── Material provided

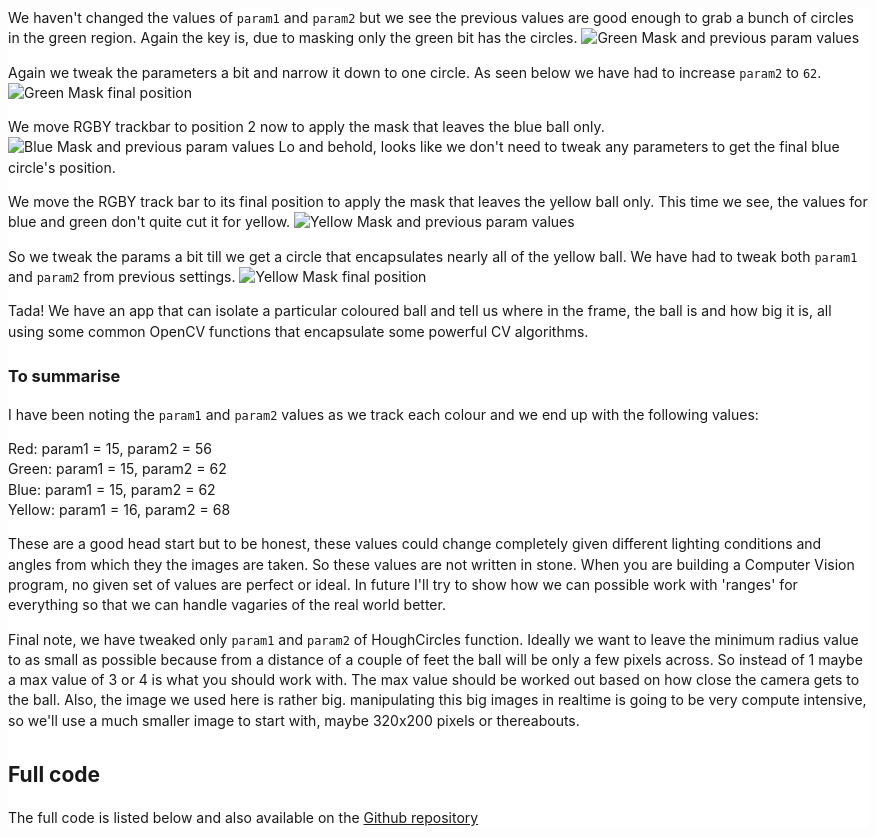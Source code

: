 We haven't changed the values of ```param1``` and ```param2``` but we see the previous values are good enough to grab a bunch of circles in the green region. Again the key is, due to masking only the green bit has the circles.
![Green Mask and previous param values](/posts/images/opencv/step-5-run-app-04-green-circles.jpg)

Again we tweak the parameters a bit and narrow it down to one circle. As seen below we have had to increase ```param2``` to ```62```.
![Green Mask final position](/posts/images/opencv/step-5-run-app-05-green-final.jpg)

We move RGBY trackbar to position 2 now to apply the mask that leaves the blue ball only.
![Blue Mask and previous param values](/posts/images/opencv/step-5-run-app-06-blue-final.jpg)
Lo and behold, looks like we don't need to tweak any parameters to get the final blue circle's position.

We move the RGBY track bar to its final position to apply the mask that leaves the yellow ball only. This time we see, the values for blue and green don't quite cut it for yellow.
![Yellow Mask and previous param values](/posts/images/opencv/step-5-run-app-07-yellow-circles.jpg)

So we tweak the params a bit till we get a circle that encapsulates nearly all of the yellow ball. We have had to tweak both ```param1``` and ```param2``` from previous settings.
![Yellow Mask final position](/posts/images/opencv/step-5-run-app-08-yellow-final.jpg)

Tada! We have an app that can isolate a particular coloured ball and tell us where in the frame, the ball is and how big it is, all using some common OpenCV functions that encapsulate some powerful CV algorithms.


### To summarise
I have been noting the ```param1``` and ```param2``` values as we track each colour and we end up with the following values:

Red: param1 = 15, param2 = 56  
Green: param1 = 15, param2 = 62  
Blue: param1 = 15, param2 = 62  
Yellow: param1 = 16, param2 = 68

These are a good head start but to be honest, these values could change completely given different lighting conditions and angles from which they the images are taken. So these values are not written in stone. When you are building a Computer Vision program, no given set of values are perfect or ideal. In future I'll try to show how we can possible work with 'ranges' for everything so that we can handle vagaries of the real world better.

Final note, we have tweaked only ```param1``` and ```param2``` of HoughCircles function. Ideally we want to leave the minimum radius value to as small as possible because from a distance of a couple of feet the ball will be only a few pixels across. So instead of 1 maybe a max value of 3 or 4 is what you should work with. The max value should be worked out based on how close the camera gets to the ball. Also, the image we used here is rather big. manipulating this big images in realtime is going to be very compute intensive, so we'll use a much smaller image to start with, maybe 320x200 pixels or thereabouts.

## Full code
The full code is listed below and also available on the [Github repository](https://github.com/piofthings/open-cv-practice)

────

Problem to work on → Would you write out every record word for word, leaving no picture in?

Response box →
Source code

: We haven't changed the values of ```param1``` and ```param2``` but we see the previous values are good enough to grab a bunch of circles in the green region. Again the key is, due to masking only the green bit has the circles.
![Green Mask and previous param values](/posts/images/opencv/step-5-run-app-04-green-circles.jpg)

Again we tweak the parameters a bit and narrow it down to one circle. As seen below we have had to increase ```param2``` to ```62```.
![Green Mask final position](/posts/images/opencv/step-5-run-app-05-green-final.jpg)

We move RGBY trackbar to position 2 now to apply the mask that leaves the blue ball only.
![Blue Mask and previous param values](/posts/images/opencv/step-5-run-app-06-blue-final.jpg)
Lo and behold, looks like we don't need to tweak any parameters to get the final blue circle's position.

We move the RGBY track bar to its final position to apply the mask that leaves the yellow ball only. This time we see, the values for blue and green don't quite cut it for yellow.
![Yellow Mask and previous param values](/posts/images/opencv/step-5-run-app-07-yellow-circles.jpg)

So we tweak the params a bit till we get a circle that encapsulates nearly all of the yellow ball. We have had to tweak both ```param1``` and ```param2``` from previous settings.
![Yellow Mask final position](/posts/images/opencv/step-5-run-app-08-yellow-final.jpg)

Tada! We have an app that can isolate a particular coloured ball and tell us where in the frame, the ball is and how big it is, all using some common OpenCV functions that encapsulate some powerful CV algorithms.


### To summarise
I have been noting the ```param1``` and ```param2``` values as we track each colour and we end up with the following values:

Red: param1 = 15, param2 = 56  
Green: param1 = 15, param2 = 62  
Blue: param1 = 15, param2 = 62  
Yellow: param1 = 16, param2 = 68

These are a good head start but to be honest, these values could change completely given different lighting conditions and angles from which they the images are taken. So these values are not written in stone. When you are building a Computer Vision program, no given set of values are perfect or ideal. In future I'll try to show how we can possible work with 'ranges' for everything so that we can handle vagaries of the real world better.

Final note, we have tweaked only ```param1``` and ```param2``` of HoughCircles function. Ideally we want to leave the minimum radius value to as small as possible because from a distance of a couple of feet the ball will be only a few pixels across. So instead of 1 maybe a max value of 3 or 4 is what you should work with. The max value should be worked out based on how close the camera gets to the ball. Also, the image we used here is rather big. manipulating this big images in realtime is going to be very compute intensive, so we'll use a much smaller image to start with, maybe 320x200 pixels or thereabouts.

## Full code
The full code is listed below and also available on the [Github repository](https://github.com/piofthings/open-cv-practice)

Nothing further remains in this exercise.